That isn't true. He is responsible for his own choices.
Either he has had a complete breakdown in which case you should insist that he goes to the GP, tell them what he has done and get some help - or this is an escalation of his attempts to manipulate you in an attempt to get you to forgive and shut up.
None of this is your fault. Whatever the case is, it is still not your fault.
As to it not being him - it is him because he did it. Nobody slipped into his body and took control of it, did they? HE did it.
You need to accept that he did do this. It was him. It was his decision. The moment you were out of the way he, if you believe him, went and found drugs, got off his face and embarked on a week long sexual harassment of another woman, culminating in threatening her.
You say he is a good guy but does that sound like a good guy to you?
how can you possibly know that he does not play the good guy when you are around and that this too is part of who he is?
How can you know that he does not do this every time you are away?

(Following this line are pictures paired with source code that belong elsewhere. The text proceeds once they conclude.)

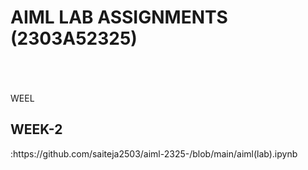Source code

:  <H1>AIML LAB ASSIGNMENTS (2303A52325)</H1>
 <BR><BR>
 <BR>
 WEEL
 <H2>WEEK-2</H2>:https://github.com/saiteja2503/aiml-2325-/blob/main/aiml(lab).ipynb
<BR><BR>
<BR><BR>
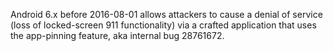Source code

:Android 6.x before 2016-08-01 allows attackers to cause a denial of service (loss of locked-screen 911 functionality) via a crafted application that uses the app-pinning feature, aka internal bug 28761672.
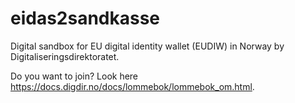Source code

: # eidas2sandkasse

Digital sandbox for EU digital identity wallet (EUDIW) in Norway by Digitaliseringsdirektoratet. 

Do you want to join? Look here https://docs.digdir.no/docs/lommebok/lommebok_om.html.
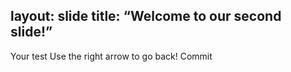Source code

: layout: slide
title: “Welcome to our second slide!”
---
Your test
Use the right arrow to go back!
Commit
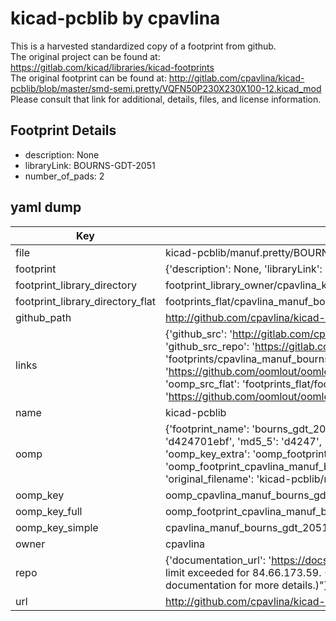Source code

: # kicad-pcblib by cpavlina  
This is a harvested standardized copy of a footprint from github.  
The original project can be found at:  
https://gitlab.com/kicad/libraries/kicad-footprints  
The original footprint can be found at:
http://gitlab.com/cpavlina/kicad-pcblib/blob/master/smd-semi.pretty/VQFN50P230X230X100-12.kicad_mod
Please consult that link for additional, details, files, and license information.  
## Footprint Details
* description: None  
* libraryLink: BOURNS-GDT-2051  
* number_of_pads: 2  
## yaml dump  
| Key | Value |  
| --- | --- |  
| file | kicad-pcblib/manuf.pretty/BOURNS-GDT-2051.kicad_mod |  
| footprint | {'description': None, 'libraryLink': 'BOURNS-GDT-2051', 'number_of_pads': 2} |  
| footprint_library_directory | footprint_library_owner/cpavlina_kicad-pcblib |  
| footprint_library_directory_flat | footprints_flat/cpavlina_manuf_bourns_gdt_2051/working |  
| github_path | http://github.com/cpavlina/kicad-pcblib/blob/master/manuf.pretty/BOURNS-GDT-2051.kicad_mod |  
| links | {'github_src': 'http://gitlab.com/cpavlina/kicad-pcblib/blob/master/smd-semi.pretty/VQFN50P230X230X100-12.kicad_mod', 'github_src_repo': 'https://gitlab.com/kicad/libraries/kicad-footprints', 'oomp_bot': 'footprints/cpavlina_manuf_bourns_gdt_2051/working', 'oomp_bot_github': 'https://github.com/oomlout/oomlout_oomp_footprint_bot/tree/main/footprints/cpavlina_manuf_bourns_gdt_2051/working', 'oomp_src_flat': 'footprints_flat/footprints_flat/cpavlina_manuf_bourns_gdt_2051/working', 'oomp_src_flat_github': 'https://github.com/oomlout/oomlout_oomp_footprint_src/tree/main/footprints_flat/cpavlina_manuf_bourns_gdt_2051/working'} |  
| name | kicad-pcblib |  
| oomp | {'footprint_name': 'bourns_gdt_2051', 'library_name': 'manuf', 'md5': 'd424701ebf0ef585ab36a86da315daa2', 'md5_10': 'd424701ebf', 'md5_5': 'd4247', 'md5_6': 'd42470', 'oomp_key': 'oomp_cpavlina_manuf_bourns_gdt_2051', 'oomp_key_extra': 'oomp_footprint_cpavlina_manuf_bourns_gdt_2051', 'oomp_key_full': 'oomp_footprint_cpavlina_manuf_bourns_gdt_2051_d42470', 'oomp_key_simple': 'cpavlina_manuf_bourns_gdt_2051', 'original_filename': 'kicad-pcblib/manuf.pretty/BOURNS-GDT-2051.kicad_mod', 'owner_name': 'cpavlina'} |  
| oomp_key | oomp_cpavlina_manuf_bourns_gdt_2051 |  
| oomp_key_full | oomp_footprint_cpavlina_manuf_bourns_gdt_2051 |  
| oomp_key_simple | cpavlina_manuf_bourns_gdt_2051 |  
| owner | cpavlina |  
| repo | {'documentation_url': 'https://docs.github.com/rest/overview/resources-in-the-rest-api#rate-limiting', 'message': "API rate limit exceeded for 84.66.173.59. (But here's the good news: Authenticated requests get a higher rate limit. Check out the documentation for more details.)"} |  
| url | http://github.com/cpavlina/kicad-pcblib |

It is very easy to sit here and say leave him, leave him. I know that. But you have had a huge shock, your world has crumbled around you and I bet more than anything you want to rewind to before you knew any of this and pretend.
But you can't pretend that he didn't do all this.
Your son's sake - again, what does your son need? A father in the house at any cost?
You don't even need to decide right now what you want to do. You have the option to ask him to leave in order to give you time to think.
If he has even one shred of respect for you, he will do whatever you need him to do and he will accept the consequences of his actions.
but do not twist or allow him to twist any of this into it being your fault. His choices are his own.